> [ABOUT THIS TASK] Which lines in the data contain the word "EventHandler"? Please copy each of them.

==== PROVIDED DATA ====

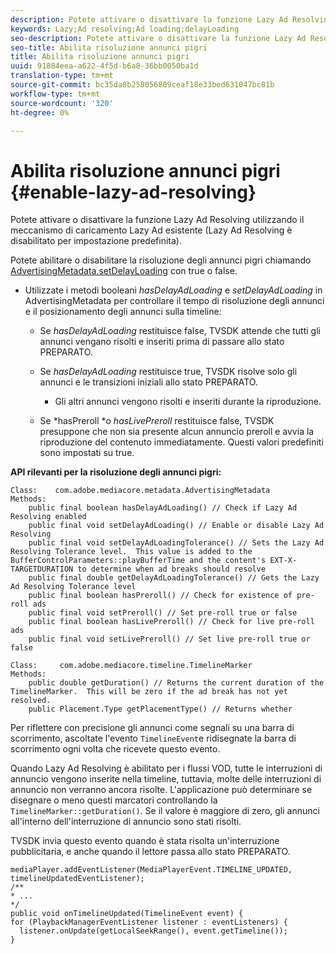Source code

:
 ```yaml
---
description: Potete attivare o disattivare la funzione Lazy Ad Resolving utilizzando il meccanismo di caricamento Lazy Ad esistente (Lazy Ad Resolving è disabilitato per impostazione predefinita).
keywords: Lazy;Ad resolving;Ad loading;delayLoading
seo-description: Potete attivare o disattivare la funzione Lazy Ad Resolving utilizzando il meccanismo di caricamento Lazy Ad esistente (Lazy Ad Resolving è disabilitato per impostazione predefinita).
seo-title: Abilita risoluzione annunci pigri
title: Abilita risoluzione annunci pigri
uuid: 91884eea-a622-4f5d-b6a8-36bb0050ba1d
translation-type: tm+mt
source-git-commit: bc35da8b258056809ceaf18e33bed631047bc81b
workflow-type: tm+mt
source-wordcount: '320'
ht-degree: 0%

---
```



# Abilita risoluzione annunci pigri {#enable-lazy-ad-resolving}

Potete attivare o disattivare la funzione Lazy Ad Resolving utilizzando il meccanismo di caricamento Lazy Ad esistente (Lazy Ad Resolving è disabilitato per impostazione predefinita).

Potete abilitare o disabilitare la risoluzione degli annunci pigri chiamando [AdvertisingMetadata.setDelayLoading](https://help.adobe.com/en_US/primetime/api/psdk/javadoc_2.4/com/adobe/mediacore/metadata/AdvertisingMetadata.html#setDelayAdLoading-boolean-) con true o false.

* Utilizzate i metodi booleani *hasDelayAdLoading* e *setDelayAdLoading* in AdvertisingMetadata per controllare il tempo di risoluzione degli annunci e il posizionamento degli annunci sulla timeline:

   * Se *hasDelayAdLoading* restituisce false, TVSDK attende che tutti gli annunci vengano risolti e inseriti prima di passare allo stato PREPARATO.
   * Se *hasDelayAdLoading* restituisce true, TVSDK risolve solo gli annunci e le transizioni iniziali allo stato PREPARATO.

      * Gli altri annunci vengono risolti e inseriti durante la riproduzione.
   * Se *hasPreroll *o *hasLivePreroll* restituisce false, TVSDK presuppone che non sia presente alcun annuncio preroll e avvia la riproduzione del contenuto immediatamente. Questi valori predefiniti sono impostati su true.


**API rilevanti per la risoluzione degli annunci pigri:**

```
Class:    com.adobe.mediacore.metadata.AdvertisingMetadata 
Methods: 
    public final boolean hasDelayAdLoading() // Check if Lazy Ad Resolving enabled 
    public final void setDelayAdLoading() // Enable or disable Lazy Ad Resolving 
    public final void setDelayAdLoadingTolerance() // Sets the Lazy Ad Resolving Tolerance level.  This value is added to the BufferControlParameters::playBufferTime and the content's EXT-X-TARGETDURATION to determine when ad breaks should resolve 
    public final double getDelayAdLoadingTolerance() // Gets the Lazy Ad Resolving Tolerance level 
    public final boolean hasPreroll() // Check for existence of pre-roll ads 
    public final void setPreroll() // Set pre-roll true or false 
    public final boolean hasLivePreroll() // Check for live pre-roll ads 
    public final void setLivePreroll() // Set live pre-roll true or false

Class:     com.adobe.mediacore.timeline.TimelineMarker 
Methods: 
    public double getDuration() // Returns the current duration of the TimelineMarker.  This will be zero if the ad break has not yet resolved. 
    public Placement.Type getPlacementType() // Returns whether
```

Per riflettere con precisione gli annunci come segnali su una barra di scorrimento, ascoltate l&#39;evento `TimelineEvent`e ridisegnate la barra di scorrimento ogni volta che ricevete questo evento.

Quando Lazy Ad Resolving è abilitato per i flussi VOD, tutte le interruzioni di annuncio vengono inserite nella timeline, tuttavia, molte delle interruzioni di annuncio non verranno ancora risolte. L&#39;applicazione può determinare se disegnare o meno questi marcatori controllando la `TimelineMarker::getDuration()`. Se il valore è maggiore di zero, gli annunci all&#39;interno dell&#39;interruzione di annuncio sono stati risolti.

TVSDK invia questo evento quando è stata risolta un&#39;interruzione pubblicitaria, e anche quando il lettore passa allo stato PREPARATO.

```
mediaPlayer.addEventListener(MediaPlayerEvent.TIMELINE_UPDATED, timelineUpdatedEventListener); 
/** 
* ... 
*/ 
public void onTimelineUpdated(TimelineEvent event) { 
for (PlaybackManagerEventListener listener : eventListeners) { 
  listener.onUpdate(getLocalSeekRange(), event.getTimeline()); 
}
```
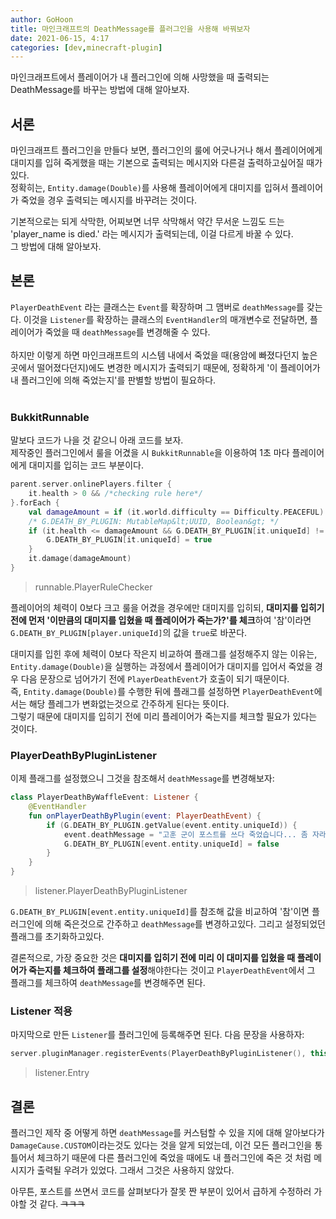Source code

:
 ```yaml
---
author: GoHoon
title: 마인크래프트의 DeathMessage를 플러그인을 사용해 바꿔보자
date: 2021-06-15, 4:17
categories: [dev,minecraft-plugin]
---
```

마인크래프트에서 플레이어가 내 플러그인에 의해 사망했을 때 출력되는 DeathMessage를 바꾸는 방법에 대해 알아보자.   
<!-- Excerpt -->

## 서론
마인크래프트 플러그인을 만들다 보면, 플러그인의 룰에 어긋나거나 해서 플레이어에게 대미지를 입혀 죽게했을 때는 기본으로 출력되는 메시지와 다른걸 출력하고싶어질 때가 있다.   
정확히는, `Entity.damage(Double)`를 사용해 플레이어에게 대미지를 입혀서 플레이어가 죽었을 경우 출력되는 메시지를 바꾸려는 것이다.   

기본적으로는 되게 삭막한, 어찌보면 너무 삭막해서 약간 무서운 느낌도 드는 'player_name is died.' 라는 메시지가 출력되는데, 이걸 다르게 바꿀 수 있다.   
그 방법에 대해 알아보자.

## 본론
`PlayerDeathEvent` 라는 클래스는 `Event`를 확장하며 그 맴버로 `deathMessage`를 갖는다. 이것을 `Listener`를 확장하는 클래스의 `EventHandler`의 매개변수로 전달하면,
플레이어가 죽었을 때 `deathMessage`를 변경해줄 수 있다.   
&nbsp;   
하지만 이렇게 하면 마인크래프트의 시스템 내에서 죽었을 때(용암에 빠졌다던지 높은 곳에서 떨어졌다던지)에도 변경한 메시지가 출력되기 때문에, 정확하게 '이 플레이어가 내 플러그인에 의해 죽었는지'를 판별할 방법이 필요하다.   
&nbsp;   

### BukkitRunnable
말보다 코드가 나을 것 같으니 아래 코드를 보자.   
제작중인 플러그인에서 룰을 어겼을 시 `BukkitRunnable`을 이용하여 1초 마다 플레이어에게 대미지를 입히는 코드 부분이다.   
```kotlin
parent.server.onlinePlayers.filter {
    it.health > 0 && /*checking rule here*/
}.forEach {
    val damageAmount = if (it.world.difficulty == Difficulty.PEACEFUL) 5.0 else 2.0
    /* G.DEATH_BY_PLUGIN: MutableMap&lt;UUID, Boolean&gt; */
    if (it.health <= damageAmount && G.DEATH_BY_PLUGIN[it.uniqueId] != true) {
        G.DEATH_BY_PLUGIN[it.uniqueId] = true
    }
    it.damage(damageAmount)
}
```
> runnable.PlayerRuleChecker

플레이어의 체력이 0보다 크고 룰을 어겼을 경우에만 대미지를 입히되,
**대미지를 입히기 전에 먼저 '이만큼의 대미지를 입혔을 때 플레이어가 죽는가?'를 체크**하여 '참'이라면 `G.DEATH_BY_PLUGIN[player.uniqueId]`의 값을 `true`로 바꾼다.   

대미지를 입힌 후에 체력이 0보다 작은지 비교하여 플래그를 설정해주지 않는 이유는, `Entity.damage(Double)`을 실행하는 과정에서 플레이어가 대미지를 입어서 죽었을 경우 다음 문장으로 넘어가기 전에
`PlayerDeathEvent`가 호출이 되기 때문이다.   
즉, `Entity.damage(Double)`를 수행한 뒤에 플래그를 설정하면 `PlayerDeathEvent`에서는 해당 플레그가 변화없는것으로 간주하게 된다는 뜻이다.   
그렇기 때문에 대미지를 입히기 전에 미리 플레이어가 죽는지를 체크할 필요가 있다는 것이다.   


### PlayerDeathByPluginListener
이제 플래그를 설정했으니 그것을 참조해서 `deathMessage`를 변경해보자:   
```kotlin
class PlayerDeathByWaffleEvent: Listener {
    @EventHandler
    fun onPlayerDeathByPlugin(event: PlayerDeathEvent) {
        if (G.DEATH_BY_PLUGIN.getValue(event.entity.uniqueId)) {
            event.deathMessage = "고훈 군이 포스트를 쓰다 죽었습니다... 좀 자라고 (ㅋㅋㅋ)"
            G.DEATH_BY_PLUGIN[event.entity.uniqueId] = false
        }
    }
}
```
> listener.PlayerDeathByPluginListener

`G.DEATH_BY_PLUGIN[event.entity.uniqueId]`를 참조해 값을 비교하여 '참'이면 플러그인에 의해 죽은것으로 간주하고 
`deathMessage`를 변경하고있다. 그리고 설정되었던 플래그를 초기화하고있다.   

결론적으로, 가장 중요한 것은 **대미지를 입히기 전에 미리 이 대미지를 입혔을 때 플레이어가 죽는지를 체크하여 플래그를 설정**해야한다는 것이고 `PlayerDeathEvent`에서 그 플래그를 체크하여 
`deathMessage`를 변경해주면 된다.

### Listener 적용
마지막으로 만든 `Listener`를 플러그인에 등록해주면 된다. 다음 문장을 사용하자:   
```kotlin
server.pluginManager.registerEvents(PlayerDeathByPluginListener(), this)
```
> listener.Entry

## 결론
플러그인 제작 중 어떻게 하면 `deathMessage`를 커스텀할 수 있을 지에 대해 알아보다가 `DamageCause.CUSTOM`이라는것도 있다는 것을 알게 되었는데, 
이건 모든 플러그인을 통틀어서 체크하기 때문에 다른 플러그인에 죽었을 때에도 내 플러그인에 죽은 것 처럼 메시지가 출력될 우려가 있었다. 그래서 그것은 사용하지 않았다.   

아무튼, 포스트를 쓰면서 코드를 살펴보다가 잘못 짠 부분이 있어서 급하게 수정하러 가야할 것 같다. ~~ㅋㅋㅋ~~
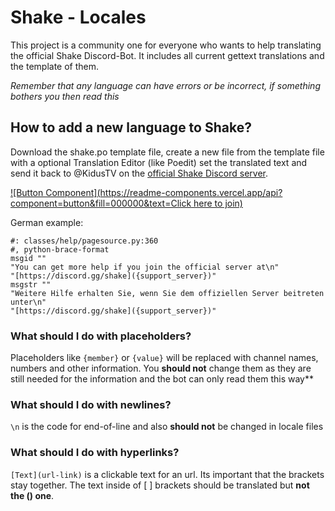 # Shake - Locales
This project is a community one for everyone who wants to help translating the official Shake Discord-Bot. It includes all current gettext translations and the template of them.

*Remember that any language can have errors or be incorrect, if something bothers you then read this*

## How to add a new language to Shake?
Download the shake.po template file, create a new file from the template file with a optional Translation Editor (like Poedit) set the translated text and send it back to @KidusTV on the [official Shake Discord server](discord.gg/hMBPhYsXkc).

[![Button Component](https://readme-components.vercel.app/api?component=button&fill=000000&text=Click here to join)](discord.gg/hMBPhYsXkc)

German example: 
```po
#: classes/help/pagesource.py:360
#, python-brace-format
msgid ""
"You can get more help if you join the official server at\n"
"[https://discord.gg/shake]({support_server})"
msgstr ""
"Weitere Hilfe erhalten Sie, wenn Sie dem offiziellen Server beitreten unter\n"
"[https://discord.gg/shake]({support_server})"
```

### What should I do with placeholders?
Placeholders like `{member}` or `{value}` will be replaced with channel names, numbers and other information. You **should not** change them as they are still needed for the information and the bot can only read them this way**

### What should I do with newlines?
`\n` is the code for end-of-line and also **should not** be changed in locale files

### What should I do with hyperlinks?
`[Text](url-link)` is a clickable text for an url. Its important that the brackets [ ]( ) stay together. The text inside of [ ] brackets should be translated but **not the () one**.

====

> [ANSWER]
`PlayerDeathEvent` 라는 클래스는 `Event`를 확장하며 그 맴버로 `deathMessage`를 갖는다. 이것을 `Listener`를 확장하는 클래스의 `EventHandler`의 매개변수로 전달하면,
    @EventHandler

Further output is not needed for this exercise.